** Opening Data for analysis block **
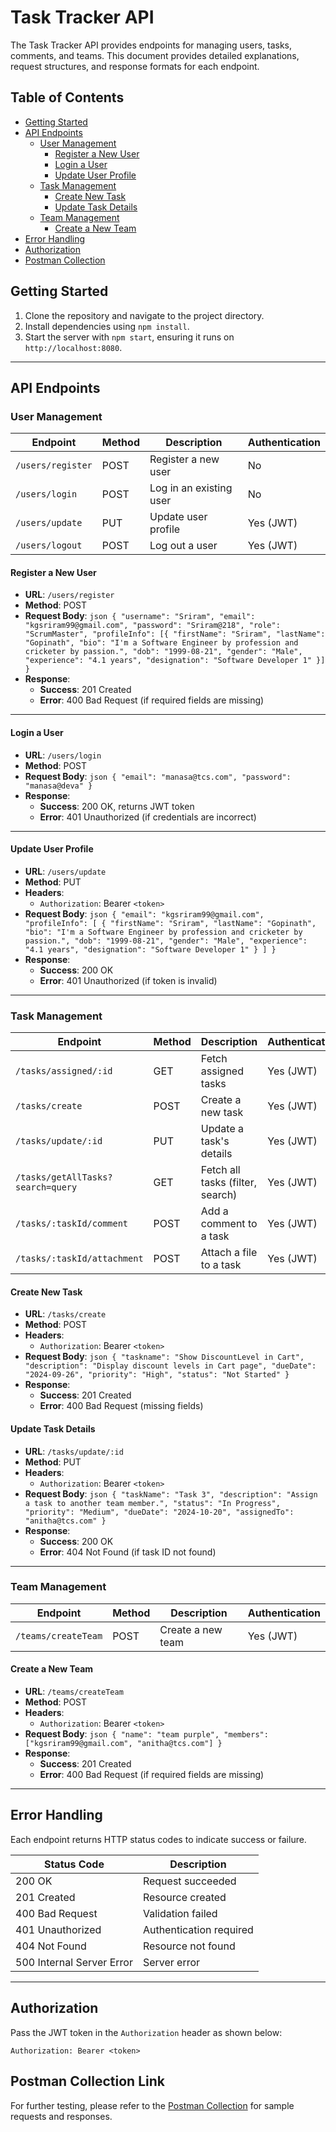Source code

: 
# Task Tracker API

The Task Tracker API provides endpoints for managing users, tasks, comments, and teams. This document provides detailed explanations, request structures, and response formats for each endpoint.

## Table of Contents

- [Getting Started](#getting-started)
- [API Endpoints](#api-endpoints)
    - [User Management](#user-management)
        - [Register a New User](#register-a-new-user)
        - [Login a User](#login-a-user)
        - [Update User Profile](#update-user-profile)
    - [Task Management](#task-management)
        - [Create New Task](#create-new-task)
        - [Update Task Details](#update-task-details)
    - [Team Management](#team-management)
        - [Create a New Team](#create-a-new-team)
- [Error Handling](#error-handling)
- [Authorization](#authorization)
- [Postman Collection](#postman-collection)

## Getting Started

1. Clone the repository and navigate to the project directory.
2. Install dependencies using `npm install`.
3. Start the server with `npm start`, ensuring it runs on `http://localhost:8080`.

---

## API Endpoints

### User Management

| Endpoint               | Method | Description           | Authentication |
|------------------------|--------|-----------------------|----------------|
| `/users/register`      | POST   | Register a new user   | No             |
| `/users/login`         | POST   | Log in an existing user| No            |
| `/users/update`        | PUT    | Update user profile   | Yes (JWT)      |
| `/users/logout`        | POST   | Log out a user        | Yes (JWT)      |

#### Register a New User
- **URL**: `/users/register`
- **Method**: POST
- **Request Body**:
        ```json
        {
            "username": "Sriram",
            "email": "kgsriram99@gmail.com",
            "password": "Sriram@218",
            "role": "ScrumMaster",
            "profileInfo": [{
                "firstName": "Sriram",
                "lastName": "Gopinath",
                "bio": "I'm a Software Engineer by profession and cricketer by passion.",
                "dob": "1999-08-21",
                "gender": "Male",
                "experience": "4.1 years",
                "designation": "Software Developer 1"
            }]
        }
        ```
- **Response**:
    - **Success**: 201 Created
    - **Error**: 400 Bad Request (if required fields are missing)

---

#### Login a User
- **URL**: `/users/login`
- **Method**: POST
- **Request Body**:
        ```json
        {
            "email": "manasa@tcs.com",
            "password": "manasa@deva"
        }
        ```
- **Response**:
    - **Success**: 200 OK, returns JWT token
    - **Error**: 401 Unauthorized (if credentials are incorrect)

---

#### Update User Profile
- **URL**: `/users/update`
- **Method**: PUT
- **Headers**: 
    - `Authorization`: Bearer `<token>`
- **Request Body**:
        ```json
        {
            "email": "kgsriram99@gmail.com",
            "profileInfo": [
                {
                    "firstName": "Sriram",
                    "lastName": "Gopinath",
                    "bio": "I'm a Software Engineer by profession and cricketer by passion.",
                    "dob": "1999-08-21",
                    "gender": "Male",
                    "experience": "4.1 years",
                    "designation": "Software Developer 1"
                }
            ]
        }
        ```
- **Response**:
    - **Success**: 200 OK
    - **Error**: 401 Unauthorized (if token is invalid)

---

### Task Management

| Endpoint                        | Method | Description                | Authentication |
|---------------------------------|--------|----------------------------|----------------|
| `/tasks/assigned/:id`           | GET    | Fetch assigned tasks       | Yes (JWT)      |
| `/tasks/create`                 | POST   | Create a new task          | Yes (JWT)      |
| `/tasks/update/:id`             | PUT    | Update a task's details    | Yes (JWT)      |
| `/tasks/getAllTasks?search=query` | GET    | Fetch all tasks (filter, search) | Yes (JWT)      |
| `/tasks/:taskId/comment`        | POST   | Add a comment to a task    | Yes (JWT)      |
| `/tasks/:taskId/attachment`     | POST   | Attach a file to a task    | Yes (JWT)      |

#### Create New Task
- **URL**: `/tasks/create`
- **Method**: POST
- **Headers**: 
    - `Authorization`: Bearer `<token>`
- **Request Body**:
        ```json
        {
            "taskname": "Show DiscountLevel in Cart",
            "description": "Display discount levels in Cart page",
            "dueDate": "2024-09-26",
            "priority": "High",
            "status": "Not Started"
        }
        ```
- **Response**:
    - **Success**: 201 Created
    - **Error**: 400 Bad Request (missing fields)

#### Update Task Details
- **URL**: `/tasks/update/:id`
- **Method**: PUT
- **Headers**: 
    - `Authorization`: Bearer `<token>`
- **Request Body**:
        ```json
        {
            "taskName": "Task 3",
            "description": "Assign a task to another team member.",
            "status": "In Progress",
            "priority": "Medium",
            "dueDate": "2024-10-20",
            "assignedTo": "anitha@tcs.com"
        }
        ```
- **Response**:
    - **Success**: 200 OK
    - **Error**: 404 Not Found (if task ID not found)

---

### Team Management

| Endpoint               | Method | Description           | Authentication |
|------------------------|--------|-----------------------|----------------|
| `/teams/createTeam`    | POST   | Create a new team     | Yes (JWT)      |

#### Create a New Team
- **URL**: `/teams/createTeam`
- **Method**: POST
- **Headers**:
    - `Authorization`: Bearer `<token>`
- **Request Body**:
        ```json
        {
            "name": "team purple",
            "members": ["kgsriram99@gmail.com", "anitha@tcs.com"]
        }
        ```
- **Response**:
    - **Success**: 201 Created
    - **Error**: 400 Bad Request (if required fields are missing)

---

## Error Handling

Each endpoint returns HTTP status codes to indicate success or failure.

| Status Code | Description                 |
|-------------|-----------------------------|
| 200 OK      | Request succeeded           |
| 201 Created | Resource created            |
| 400 Bad Request | Validation failed       |
| 401 Unauthorized | Authentication required|
| 404 Not Found | Resource not found        |
| 500 Internal Server Error | Server error  |

---

## Authorization

Pass the JWT token in the `Authorization` header as shown below:

```http
Authorization: Bearer <token>
```

## Postman Collection Link

For further testing, please refer to the [Postman Collection](https://warped-capsule-415893.postman.co/workspace/New-Team-Workspace~f157aff2-2606-47bc-b3d7-06e9756e22af/collection/36964876-d7f0c61c-9a7d-4254-b4ad-c5bc895ea255) for sample requests and responses.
** Closing Data for analysis block **
Problem statement> Set down the material exactly as given, but print none of the pictures.

Exercise result>
Source code

: 
# Task Tracker API

The Task Tracker API provides endpoints for managing users, tasks, comments, and teams. This document provides detailed explanations, request structures, and response formats for each endpoint.

## Table of Contents

- [Getting Started](#getting-started)
- [API Endpoints](#api-endpoints)
    - [User Management](#user-management)
        - [Register a New User](#register-a-new-user)
        - [Login a User](#login-a-user)
        - [Update User Profile](#update-user-profile)
    - [Task Management](#task-management)
        - [Create New Task](#create-new-task)
        - [Update Task Details](#update-task-details)
    - [Team Management](#team-management)
        - [Create a New Team](#create-a-new-team)
- [Error Handling](#error-handling)
- [Authorization](#authorization)
- [Postman Collection](#postman-collection)

## Getting Started

1. Clone the repository and navigate to the project directory.
2. Install dependencies using `npm install`.
3. Start the server with `npm start`, ensuring it runs on `http://localhost:8080`.

---

## API Endpoints

### User Management

| Endpoint               | Method | Description           | Authentication |
|------------------------|--------|-----------------------|----------------|
| `/users/register`      | POST   | Register a new user   | No             |
| `/users/login`         | POST   | Log in an existing user| No            |
| `/users/update`        | PUT    | Update user profile   | Yes (JWT)      |
| `/users/logout`        | POST   | Log out a user        | Yes (JWT)      |

#### Register a New User
- **URL**: `/users/register`
- **Method**: POST
- **Request Body**:
        ```json
        {
            "username": "Sriram",
            "email": "kgsriram99@gmail.com",
            "password": "Sriram@218",
            "role": "ScrumMaster",
            "profileInfo": [{
                "firstName": "Sriram",
                "lastName": "Gopinath",
                "bio": "I'm a Software Engineer by profession and cricketer by passion.",
                "dob": "1999-08-21",
                "gender": "Male",
                "experience": "4.1 years",
                "designation": "Software Developer 1"
            }]
        }
        ```
- **Response**:
    - **Success**: 201 Created
    - **Error**: 400 Bad Request (if required fields are missing)

---

#### Login a User
- **URL**: `/users/login`
- **Method**: POST
- **Request Body**:
        ```json
        {
            "email": "manasa@tcs.com",
            "password": "manasa@deva"
        }
        ```
- **Response**:
    - **Success**: 200 OK, returns JWT token
    - **Error**: 401 Unauthorized (if credentials are incorrect)

---

#### Update User Profile
- **URL**: `/users/update`
- **Method**: PUT
- **Headers**: 
    - `Authorization`: Bearer `<token>`
- **Request Body**:
        ```json
        {
            "email": "kgsriram99@gmail.com",
            "profileInfo": [
                {
                    "firstName": "Sriram",
                    "lastName": "Gopinath",
                    "bio": "I'm a Software Engineer by profession and cricketer by passion.",
                    "dob": "1999-08-21",
                    "gender": "Male",
                    "experience": "4.1 years",
                    "designation": "Software Developer 1"
                }
            ]
        }
        ```
- **Response**:
    - **Success**: 200 OK
    - **Error**: 401 Unauthorized (if token is invalid)

---

### Task Management

| Endpoint                        | Method | Description                | Authentication |
|---------------------------------|--------|----------------------------|----------------|
| `/tasks/assigned/:id`           | GET    | Fetch assigned tasks       | Yes (JWT)      |
| `/tasks/create`                 | POST   | Create a new task          | Yes (JWT)      |
| `/tasks/update/:id`             | PUT    | Update a task's details    | Yes (JWT)      |
| `/tasks/getAllTasks?search=query` | GET    | Fetch all tasks (filter, search) | Yes (JWT)      |
| `/tasks/:taskId/comment`        | POST   | Add a comment to a task    | Yes (JWT)      |
| `/tasks/:taskId/attachment`     | POST   | Attach a file to a task    | Yes (JWT)      |

#### Create New Task
- **URL**: `/tasks/create`
- **Method**: POST
- **Headers**: 
    - `Authorization`: Bearer `<token>`
- **Request Body**:
        ```json
        {
            "taskname": "Show DiscountLevel in Cart",
            "description": "Display discount levels in Cart page",
            "dueDate": "2024-09-26",
            "priority": "High",
            "status": "Not Started"
        }
        ```
- **Response**:
    - **Success**: 201 Created
    - **Error**: 400 Bad Request (missing fields)

#### Update Task Details
- **URL**: `/tasks/update/:id`
- **Method**: PUT
- **Headers**: 
    - `Authorization`: Bearer `<token>`
- **Request Body**:
        ```json
        {
            "taskName": "Task 3",
            "description": "Assign a task to another team member.",
            "status": "In Progress",
            "priority": "Medium",
            "dueDate": "2024-10-20",
            "assignedTo": "anitha@tcs.com"
        }
        ```
- **Response**:
    - **Success**: 200 OK
    - **Error**: 404 Not Found (if task ID not found)

---

### Team Management

| Endpoint               | Method | Description           | Authentication |
|------------------------|--------|-----------------------|----------------|
| `/teams/createTeam`    | POST   | Create a new team     | Yes (JWT)      |

#### Create a New Team
- **URL**: `/teams/createTeam`
- **Method**: POST
- **Headers**:
    - `Authorization`: Bearer `<token>`
- **Request Body**:
        ```json
        {
            "name": "team purple",
            "members": ["kgsriram99@gmail.com", "anitha@tcs.com"]
        }
        ```
- **Response**:
    - **Success**: 201 Created
    - **Error**: 400 Bad Request (if required fields are missing)

---

## Error Handling

Each endpoint returns HTTP status codes to indicate success or failure.

| Status Code | Description                 |
|-------------|-----------------------------|
| 200 OK      | Request succeeded           |
| 201 Created | Resource created            |
| 400 Bad Request | Validation failed       |
| 401 Unauthorized | Authentication required|
| 404 Not Found | Resource not found        |
| 500 Internal Server Error | Server error  |

---

## Authorization

Pass the JWT token in the `Authorization` header as shown below:

```http
Authorization: Bearer <token>
```

## Postman Collection Link

For further testing, please refer to the [Postman Collection](https://warped-capsule-415893.postman.co/workspace/New-Team-Workspace~f157aff2-2606-47bc-b3d7-06e9756e22af/collection/36964876-d7f0c61c-9a7d-4254-b4ad-c5bc895ea255) for sample requests and responses.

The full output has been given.